When José Arcadio II returns to Macondo, he is a full-grown man. He has been around the world sixty-five times; he is a member of "a crew of sailors without a country." His massive physical stature and his fabulous tales of adventure — he has practiced anthrophagy, slain sea dragons, and seen the ghost of the Caribbean pirate Victor Hugues — lure the women of Macondo in a manner reminiscent of Esteban, a character from García Márquez ' short story "The Handsomest Drowned Man." After cutting a wide swath through the lovely women of Macondo, José Arcadio II displaces Pietro Crespi in the affection of his (José Arcadio's) step-sister Rebeca. After brutally breaking Pietro Crespi's engagement, José Arcadio II marries Rebeca. The union is legitimized — to the dismay of Úrsula — but Father Nicanor reveals in a Sunday sermon that the couple were not really brother and sister after all. Úrsula, nevertheless, forbids them to ever enter in the family house again.
Later, José Arcadio II moves into a home built by his son Arcadio and settles down into the role of feudal lord. He tries to take forcible possession of the best plots of land around Macondo and taxes peasants "every Saturday with his hunting dogs and his double-barreled shotgun" on the grounds that Macondo's land had been wrongly distributed by his mad father.
He becomes a kind of heroic tyrant in one dramatic episode when he is able to save his brother from execution by a firing squad. However, his own death is violent yet ambiguous, with some reference to Rebeca's complicity (see parallels in García Márquez' short stories "Montiel's Widow" and "One Day After Saturday"). The author's narrative only suggests that José Arcadio was shot:
As soon as José Arcadio closed the bedroom door the sound of a pistol shot echoed through the house. A trickle of blood came out under the door, crossed, the living room, went out into the street, continued on in a straight line across the uneven terraces . . .[until it reaches the family home].
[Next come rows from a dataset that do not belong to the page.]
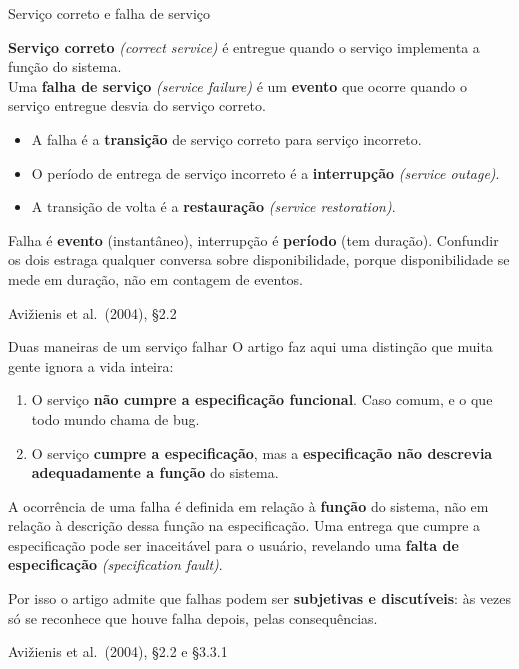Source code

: \documentclass{beamer}
\newcommand{\en}[1]{{\color{depCinza}\textit{#1}}}
\newcommand{\sect}[1]{\par\smallskip\hfill{\tiny\color{black!55}Avi\v{z}ienis et al.\ (2004), #1}}
\begin{document}
\begin{frame}{Servi\c{c}o correto e falha de servi\c{c}o}
    \footnotesize
    \begin{defi}
        \scriptsize
        \textbf{Servi\c{c}o correto} \en{(correct service)} \'e entregue quando o servi\c{c}o implementa a fun\c{c}\~ao do sistema.\\[3pt]
        Uma \textbf{falha de servi\c{c}o} \en{(service failure)} \'e um \textbf{evento} que ocorre quando o servi\c{c}o entregue desvia do servi\c{c}o correto.
    \end{defi}
    \medskip
    \begin{itemize}
        \item A falha \'e a \textbf{transi\c{c}\~ao} de servi\c{c}o correto para servi\c{c}o incorreto.
        \item O per\'iodo de entrega de servi\c{c}o incorreto \'e a \textbf{interrup\c{c}\~ao} \en{(service outage)}.
        \item A transi\c{c}\~ao de volta \'e a \textbf{restaura\c{c}\~ao} \en{(service restoration)}.
    \end{itemize}
    \medskip
    \begin{armadilha}
        \scriptsize
        Falha \'e \textbf{evento} (instant\^aneo), interrup\c{c}\~ao \'e \textbf{per\'iodo} (tem dura\c{c}\~ao). Confundir os dois estraga qualquer conversa sobre disponibilidade, porque disponibilidade se mede em dura\c{c}\~ao, n\~ao em contagem de eventos.
    \end{armadilha}
    \sect{\S2.2}
\end{frame}

\begin{frame}{Duas maneiras de um servi\c{c}o falhar}
    \footnotesize
    O artigo faz aqui uma distin\c{c}\~ao que muita gente ignora a vida inteira:
    \medskip
    \begin{enumerate}
        \item O servi\c{c}o \textbf{n\~ao cumpre a especifica\c{c}\~ao funcional}. Caso comum, e o que todo mundo chama de bug.
        \item O servi\c{c}o \textbf{cumpre a especifica\c{c}\~ao}, mas a \textbf{especifica\c{c}\~ao n\~ao descrevia adequadamente a fun\c{c}\~ao} do sistema.
    \end{enumerate}
    \medskip
    \begin{defi}
        \scriptsize
        A ocorr\^encia de uma falha \'e definida em rela\c{c}\~ao \`a \textbf{fun\c{c}\~ao} do sistema, n\~ao em rela\c{c}\~ao \`a descri\c{c}\~ao dessa fun\c{c}\~ao na especifica\c{c}\~ao. Uma entrega que cumpre a especifica\c{c}\~ao pode ser inaceit\'avel para o usu\'ario, revelando uma \textbf{falta de especifica\c{c}\~ao} \en{(specification fault)}.
    \end{defi}
    \medskip
    \begin{ancora}
        \footnotesize
        Por isso o artigo admite que falhas podem ser \textbf{subjetivas e discut\'iveis}: \`as vezes s\'o se reconhece que houve falha depois, pelas consequ\^encias.
    \end{ancora}
    \sect{\S2.2 e \S3.3.1}
\end{frame}
\end{document}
There is no wound on his corpse, and no weapon is ever found. But the body reeks strongly of the smell of gunpowder; the stench is so strong, in fact, that it continues rising from the grave until the banana company has to cover it with a shell of concrete.
Machismo is a quintessential trait of José Arcadio II. He needs to express his masculinity through brute force, sexual profligacy, proliferation of male heirs, and subjugation of others, especially women. Machismo is both responsible for his gallantry and for his courage, as well as his suicidal persistence in the face of certain failure. It also figures in his posturing and his abundance of false pride.